**** MATERIAL FOR THIS EXERCISE ****

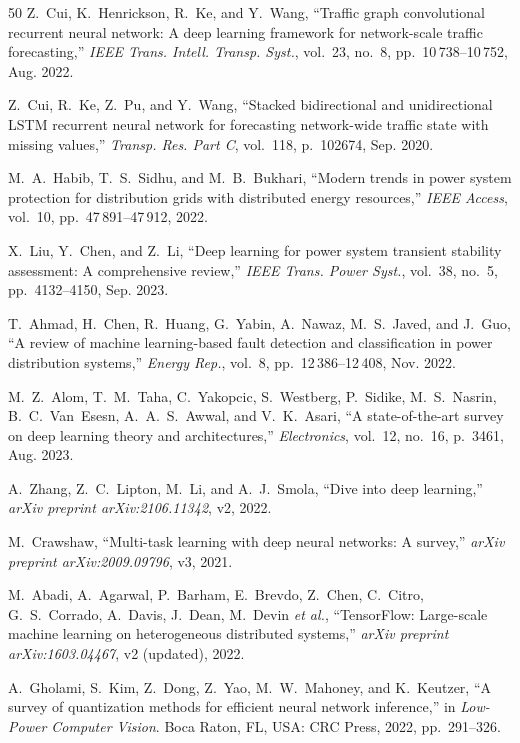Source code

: \documentclass[journal]{IEEEtran}
\begin{document}
\begin{thebibliography}{50}
Z.~Cui, K.~Henrickson, R.~Ke, and Y.~Wang, ``Traffic graph convolutional recurrent neural network: A deep learning framework for network-scale traffic forecasting,'' \textit{IEEE Trans. Intell. Transp. Syst.}, vol.~23, no.~8, pp.~10\,738--10\,752, Aug. 2022.

Z.~Cui, R.~Ke, Z.~Pu, and Y.~Wang, ``Stacked bidirectional and unidirectional LSTM recurrent neural network for forecasting network-wide traffic state with missing values,'' \textit{Transp. Res. Part C}, vol.~118, p.~102674, Sep. 2020.

M.~A.~Habib, T.~S.~Sidhu, and M.~B.~Bukhari, ``Modern trends in power system protection for distribution grids with distributed energy resources,'' \textit{IEEE Access}, vol.~10, pp.~47\,891--47\,912, 2022.

X.~Liu, Y.~Chen, and Z.~Li, ``Deep learning for power system transient stability assessment: A comprehensive review,'' \textit{IEEE Trans. Power Syst.}, vol.~38, no.~5, pp.~4132--4150, Sep. 2023.

T.~Ahmad, H.~Chen, R.~Huang, G.~Yabin, A.~Nawaz, M.~S.~Javed, and J.~Guo, ``A review of machine learning-based fault detection and classification in power distribution systems,'' \textit{Energy Rep.}, vol.~8, pp.~12\,386--12\,408, Nov. 2022.

M.~Z.~Alom, T.~M.~Taha, C.~Yakopcic, S.~Westberg, P.~Sidike, M.~S.~Nasrin, B.~C.~Van~Esesn, A.~A.~S.~Awwal, and V.~K.~Asari, ``A state-of-the-art survey on deep learning theory and architectures,'' \textit{Electronics}, vol.~12, no.~16, p.~3461, Aug. 2023.

A.~Zhang, Z.~C.~Lipton, M.~Li, and A.~J.~Smola, ``Dive into deep learning,'' \textit{arXiv preprint arXiv:2106.11342}, v2, 2022.

M.~Crawshaw, ``Multi-task learning with deep neural networks: A survey,'' \textit{arXiv preprint arXiv:2009.09796}, v3, 2021.

M.~Abadi, A.~Agarwal, P.~Barham, E.~Brevdo, Z.~Chen, C.~Citro, G.~S.~Corrado, A.~Davis, J.~Dean, M.~Devin \emph{et al.}, ``TensorFlow: Large-scale machine learning on heterogeneous distributed systems,'' \textit{arXiv preprint arXiv:1603.04467}, v2 (updated), 2022.

A.~Gholami, S.~Kim, Z.~Dong, Z.~Yao, M.~W.~Mahoney, and K.~Keutzer, ``A survey of quantization methods for efficient neural network inference,'' in \textit{Low-Power Computer Vision}. Boca Raton, FL, USA: CRC Press, 2022, pp.~291--326.


\end{thebibliography}
\end{document}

****

▶ DIRECTIONS:
Reproduce exactly the lines of the entries above from the first through the line with "Z.~Cui, R.~Ke, Z.~Pu, and", both included; pictures should not be reproduced.

▶ RESPONSE TO THIS TASK:
Source code

: \documentclass[journal]{IEEEtran}
\begin{document}
\begin{thebibliography}{50}
Z.~Cui, K.~Henrickson, R.~Ke, and Y.~Wang, ``Traffic graph convolutional recurrent neural network: A deep learning framework for network-scale traffic forecasting,'' \textit{IEEE Trans. Intell. Transp. Syst.}, vol.~23, no.~8, pp.~10\,738--10\,752, Aug. 2022.

Z.~Cui, R.~Ke, Z.~Pu, and Y.~Wang, ``Stacked bidirectional and unidirectional LSTM recurrent neural network for forecasting network-wide traffic state with missing values,'' \textit{Transp. Res. Part C}, vol.~118, p.~102674, Sep. 2020.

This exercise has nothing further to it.